Colonoscopies are examinations in which a doctor uses a fiber optic camera at the tip of a long flexible probe to search for irregularities. Cancerous tumors are of immediate concern but so too are polyps, bumps in the wall of the colon that can become cancerous.

When I was around 40, I had my first colonoscopy. In order to clear out my pipes, I had to drink about a gallon of laxative solution that tasted pretty wretched. My mother, who weighed less than half of what I weigh, had to drink about twice as much. Once, she was diagnosed, she had to have frequent colonoscopies. She didn’t mind the procedure itself but she HATED that “stuff” as she called it.

My first colonoscopy came back clear. My second revealed a couple of polyps which were removed and proved to be innocuous. My third not so much. I had seven polyps. My once every five year routine was bumped up to once every three years. In recent preparation for a colonoscopy next month, my doctor showed me why. He pulled out his tablet computer and pulled up a picture from my last procedure. All the way back, at the furthest point in my colon, I could clearly see what looked like a wart. It was an adenoma. This is a type of polyp that could have morphed into a tumor had it not been removed. Welcome to the high risk list. 

I have no symptoms. I felt fine then. I feel fine now. But I know that dear old Mom left me a gift that I don’t want to open. So in a month, I go for my fourth colonoscopy. Each of my four procedures has been a little different. Each time the laxative solution is less voluminous and less nasty tasting. One time I was given light sedation. This was rather fun (I loved up at the nurse who injected me and said, “That feels WONDERFUL” as the drug worked its way into my brain) except when the instrument had to turn a corner. Last time I was knocked out completely. No muss, no fuss.

Here’s how the deal will go down:

I stop eating small foods like corn, peas, and nuts beginning on Sunday. On Wednesday I drink only clear liquids. No solid food at all.
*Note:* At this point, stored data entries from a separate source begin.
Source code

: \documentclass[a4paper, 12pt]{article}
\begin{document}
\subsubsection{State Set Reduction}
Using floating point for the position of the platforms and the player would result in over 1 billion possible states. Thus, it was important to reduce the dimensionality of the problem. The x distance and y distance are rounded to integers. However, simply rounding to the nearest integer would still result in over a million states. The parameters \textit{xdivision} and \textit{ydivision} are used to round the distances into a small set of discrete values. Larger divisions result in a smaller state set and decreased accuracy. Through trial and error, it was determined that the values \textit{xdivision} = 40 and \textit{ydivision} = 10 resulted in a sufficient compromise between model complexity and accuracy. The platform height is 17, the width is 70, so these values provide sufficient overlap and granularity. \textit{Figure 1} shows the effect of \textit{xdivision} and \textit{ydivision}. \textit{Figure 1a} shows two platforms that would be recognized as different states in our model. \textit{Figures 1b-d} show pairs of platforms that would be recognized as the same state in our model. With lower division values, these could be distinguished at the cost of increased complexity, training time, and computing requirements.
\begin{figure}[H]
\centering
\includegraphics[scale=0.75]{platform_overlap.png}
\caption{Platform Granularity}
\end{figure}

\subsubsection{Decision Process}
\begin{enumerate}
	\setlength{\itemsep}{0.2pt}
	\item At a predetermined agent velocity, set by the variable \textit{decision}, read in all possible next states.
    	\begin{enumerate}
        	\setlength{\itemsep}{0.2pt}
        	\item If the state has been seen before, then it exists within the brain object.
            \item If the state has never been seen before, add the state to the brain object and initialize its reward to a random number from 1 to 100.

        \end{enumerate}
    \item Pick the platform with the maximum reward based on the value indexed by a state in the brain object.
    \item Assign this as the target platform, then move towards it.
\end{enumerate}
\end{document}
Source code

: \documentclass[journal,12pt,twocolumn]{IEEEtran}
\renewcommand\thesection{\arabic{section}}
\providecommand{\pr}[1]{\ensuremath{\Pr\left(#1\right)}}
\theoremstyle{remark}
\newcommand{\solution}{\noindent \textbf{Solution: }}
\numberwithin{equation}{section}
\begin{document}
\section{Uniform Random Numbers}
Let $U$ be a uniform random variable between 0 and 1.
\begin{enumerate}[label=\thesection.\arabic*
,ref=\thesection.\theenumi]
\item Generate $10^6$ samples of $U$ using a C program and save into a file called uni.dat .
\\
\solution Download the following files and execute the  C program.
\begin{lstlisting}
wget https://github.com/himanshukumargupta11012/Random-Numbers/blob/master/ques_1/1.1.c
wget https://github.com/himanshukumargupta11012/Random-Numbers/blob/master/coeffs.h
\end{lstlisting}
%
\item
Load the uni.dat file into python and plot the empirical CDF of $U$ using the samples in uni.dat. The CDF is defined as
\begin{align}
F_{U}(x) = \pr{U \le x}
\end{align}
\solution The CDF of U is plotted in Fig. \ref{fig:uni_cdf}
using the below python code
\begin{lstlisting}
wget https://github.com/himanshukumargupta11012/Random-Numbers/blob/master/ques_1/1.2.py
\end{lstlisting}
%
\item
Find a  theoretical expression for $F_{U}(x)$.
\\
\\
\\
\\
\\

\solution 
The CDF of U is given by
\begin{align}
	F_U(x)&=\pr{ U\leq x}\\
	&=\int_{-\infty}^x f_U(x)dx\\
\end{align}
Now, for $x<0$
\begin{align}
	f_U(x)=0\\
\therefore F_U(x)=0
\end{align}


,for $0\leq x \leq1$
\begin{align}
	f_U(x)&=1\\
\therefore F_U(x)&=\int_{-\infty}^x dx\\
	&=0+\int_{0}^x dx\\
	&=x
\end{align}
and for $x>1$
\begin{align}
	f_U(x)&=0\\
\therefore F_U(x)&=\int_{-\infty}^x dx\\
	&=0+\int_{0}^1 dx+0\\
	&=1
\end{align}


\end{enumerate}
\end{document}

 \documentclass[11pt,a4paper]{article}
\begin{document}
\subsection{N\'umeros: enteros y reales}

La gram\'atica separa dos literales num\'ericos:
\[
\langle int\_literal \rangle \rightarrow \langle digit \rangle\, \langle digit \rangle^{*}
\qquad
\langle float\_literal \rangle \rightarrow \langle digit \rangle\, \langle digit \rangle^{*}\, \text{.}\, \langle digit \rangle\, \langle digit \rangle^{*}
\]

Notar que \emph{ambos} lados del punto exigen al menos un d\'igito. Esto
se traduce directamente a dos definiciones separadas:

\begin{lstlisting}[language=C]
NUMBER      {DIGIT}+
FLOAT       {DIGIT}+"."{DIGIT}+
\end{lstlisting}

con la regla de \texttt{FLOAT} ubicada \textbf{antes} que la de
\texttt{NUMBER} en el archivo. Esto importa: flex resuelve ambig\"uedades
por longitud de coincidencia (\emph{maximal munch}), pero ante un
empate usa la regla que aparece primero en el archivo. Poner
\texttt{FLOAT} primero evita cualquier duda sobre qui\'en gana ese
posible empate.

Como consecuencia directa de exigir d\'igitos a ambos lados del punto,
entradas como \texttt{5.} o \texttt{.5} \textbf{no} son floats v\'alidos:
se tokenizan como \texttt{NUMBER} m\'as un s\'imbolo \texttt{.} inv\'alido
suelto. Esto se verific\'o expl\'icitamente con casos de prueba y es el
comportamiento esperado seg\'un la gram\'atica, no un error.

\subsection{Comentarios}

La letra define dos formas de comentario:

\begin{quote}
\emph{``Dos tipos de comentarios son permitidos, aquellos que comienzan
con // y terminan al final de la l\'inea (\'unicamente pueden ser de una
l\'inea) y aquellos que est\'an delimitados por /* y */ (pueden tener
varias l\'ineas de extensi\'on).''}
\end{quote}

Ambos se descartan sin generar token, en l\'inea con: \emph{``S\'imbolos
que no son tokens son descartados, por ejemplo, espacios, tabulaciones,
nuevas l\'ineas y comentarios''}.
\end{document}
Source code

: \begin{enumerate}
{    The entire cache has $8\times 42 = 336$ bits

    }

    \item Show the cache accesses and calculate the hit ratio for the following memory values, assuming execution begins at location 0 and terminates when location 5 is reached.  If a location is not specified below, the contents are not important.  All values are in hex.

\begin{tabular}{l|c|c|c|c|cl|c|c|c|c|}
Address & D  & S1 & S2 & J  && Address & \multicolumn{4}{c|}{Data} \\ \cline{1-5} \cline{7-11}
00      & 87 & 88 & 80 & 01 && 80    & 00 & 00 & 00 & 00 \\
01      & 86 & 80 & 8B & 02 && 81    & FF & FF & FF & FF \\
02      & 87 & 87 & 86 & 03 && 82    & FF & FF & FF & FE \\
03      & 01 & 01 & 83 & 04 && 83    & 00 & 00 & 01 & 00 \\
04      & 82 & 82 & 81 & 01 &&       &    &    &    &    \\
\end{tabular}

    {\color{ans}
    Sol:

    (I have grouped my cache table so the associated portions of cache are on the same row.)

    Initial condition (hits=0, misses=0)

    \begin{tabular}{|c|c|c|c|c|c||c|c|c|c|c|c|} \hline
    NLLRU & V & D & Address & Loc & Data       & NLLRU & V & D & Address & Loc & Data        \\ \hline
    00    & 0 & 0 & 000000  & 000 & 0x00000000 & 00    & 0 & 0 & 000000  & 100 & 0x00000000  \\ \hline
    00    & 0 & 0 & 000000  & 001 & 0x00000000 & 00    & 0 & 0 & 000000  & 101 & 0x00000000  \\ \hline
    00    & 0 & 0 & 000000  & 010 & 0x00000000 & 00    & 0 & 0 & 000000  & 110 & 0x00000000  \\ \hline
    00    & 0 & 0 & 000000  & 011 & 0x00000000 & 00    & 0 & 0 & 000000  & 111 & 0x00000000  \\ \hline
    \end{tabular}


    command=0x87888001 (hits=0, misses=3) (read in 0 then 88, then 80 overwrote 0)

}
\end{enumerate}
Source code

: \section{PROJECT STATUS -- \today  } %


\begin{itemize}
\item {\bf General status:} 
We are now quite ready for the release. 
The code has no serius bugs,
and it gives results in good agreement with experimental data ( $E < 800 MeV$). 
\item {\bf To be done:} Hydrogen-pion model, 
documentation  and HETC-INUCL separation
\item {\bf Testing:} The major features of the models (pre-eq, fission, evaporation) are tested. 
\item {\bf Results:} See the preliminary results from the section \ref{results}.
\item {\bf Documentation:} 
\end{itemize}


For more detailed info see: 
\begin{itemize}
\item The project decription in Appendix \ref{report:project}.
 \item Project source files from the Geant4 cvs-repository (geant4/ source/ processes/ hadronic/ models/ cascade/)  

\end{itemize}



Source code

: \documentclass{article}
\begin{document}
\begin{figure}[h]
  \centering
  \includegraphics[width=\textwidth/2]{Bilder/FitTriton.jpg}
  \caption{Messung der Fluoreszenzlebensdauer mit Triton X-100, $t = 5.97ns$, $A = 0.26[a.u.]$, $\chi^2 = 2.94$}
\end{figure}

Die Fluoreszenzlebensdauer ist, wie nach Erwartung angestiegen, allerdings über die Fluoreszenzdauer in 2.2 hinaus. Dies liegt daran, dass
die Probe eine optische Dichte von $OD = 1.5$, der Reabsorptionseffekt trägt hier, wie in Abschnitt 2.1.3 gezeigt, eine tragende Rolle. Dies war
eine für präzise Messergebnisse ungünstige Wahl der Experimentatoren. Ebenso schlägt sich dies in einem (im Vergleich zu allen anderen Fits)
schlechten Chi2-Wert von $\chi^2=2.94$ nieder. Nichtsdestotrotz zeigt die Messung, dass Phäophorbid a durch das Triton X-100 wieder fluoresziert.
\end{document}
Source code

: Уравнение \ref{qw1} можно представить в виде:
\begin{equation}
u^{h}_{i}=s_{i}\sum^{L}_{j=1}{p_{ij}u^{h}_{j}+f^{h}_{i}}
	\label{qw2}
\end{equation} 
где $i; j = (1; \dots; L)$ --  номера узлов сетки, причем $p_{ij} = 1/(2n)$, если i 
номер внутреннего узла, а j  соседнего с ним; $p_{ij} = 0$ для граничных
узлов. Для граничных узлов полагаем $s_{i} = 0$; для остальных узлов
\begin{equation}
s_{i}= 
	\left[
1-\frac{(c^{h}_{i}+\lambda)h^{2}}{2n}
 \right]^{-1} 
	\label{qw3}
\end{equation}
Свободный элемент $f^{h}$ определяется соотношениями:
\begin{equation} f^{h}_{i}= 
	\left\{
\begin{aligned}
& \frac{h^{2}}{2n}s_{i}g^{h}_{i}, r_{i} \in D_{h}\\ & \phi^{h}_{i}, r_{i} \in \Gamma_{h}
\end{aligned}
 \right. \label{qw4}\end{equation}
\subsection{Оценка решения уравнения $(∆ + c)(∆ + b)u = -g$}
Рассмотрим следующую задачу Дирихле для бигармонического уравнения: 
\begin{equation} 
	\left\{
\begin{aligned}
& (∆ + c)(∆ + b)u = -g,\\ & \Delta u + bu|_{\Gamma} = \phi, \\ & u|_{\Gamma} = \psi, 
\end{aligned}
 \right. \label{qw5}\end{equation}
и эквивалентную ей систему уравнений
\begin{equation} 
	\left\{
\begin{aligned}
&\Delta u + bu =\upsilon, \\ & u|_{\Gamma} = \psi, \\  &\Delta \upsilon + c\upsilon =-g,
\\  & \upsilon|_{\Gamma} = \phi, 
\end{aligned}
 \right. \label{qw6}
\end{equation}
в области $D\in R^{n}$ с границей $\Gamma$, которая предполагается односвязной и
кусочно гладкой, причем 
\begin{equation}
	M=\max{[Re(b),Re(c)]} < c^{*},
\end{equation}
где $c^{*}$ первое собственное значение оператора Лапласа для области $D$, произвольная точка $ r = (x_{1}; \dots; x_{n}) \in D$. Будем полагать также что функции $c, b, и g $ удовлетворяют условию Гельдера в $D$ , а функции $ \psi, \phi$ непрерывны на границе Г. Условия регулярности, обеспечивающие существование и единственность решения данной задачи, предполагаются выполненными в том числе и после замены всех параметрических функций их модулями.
At 6 pm on Wednesday, I drink a 16 ounce solution of the stuff. Then another 16 ounces on Thursday morning at 8. At 1 pm, I go to the hospital. At 2 they do the deed. At 3 I will be at home having something to eat before sleeping off the lingering anesthesia. Friday, I go back to work.

It’s that easy. It doesn’t hurt. Regardless of the outcome I will be much better off for having the colonoscopy done.

If you have a family history of colon cancer, talk to your doctor about getting a colonoscopy.

Whether you have a history or not, if you are 50 or older, get one.

Don’t believe all the unpleasant stories you’ve heard. It’s not bad at all. It’s way easier than retina surgery or back surgery. And it’s way easier than contracting undetected colon cancer and having a bowel resection or worse.

Yeah, it’s icky. It’s inconvenient. Do it anyway.

And finally a special note to my middle-aged (sorry, middle age begins at 40) friends who live an awesomely healthy lifestyle (e.g, yoga, gluten free, vegetarian, vegan, paleo, whole 30, microbiotic). Good on you. Now get your ass to the doctor! No excuses. To my friends go all woo woo about the universe taking care of you. It’s time to put a colonoscope in your present moment.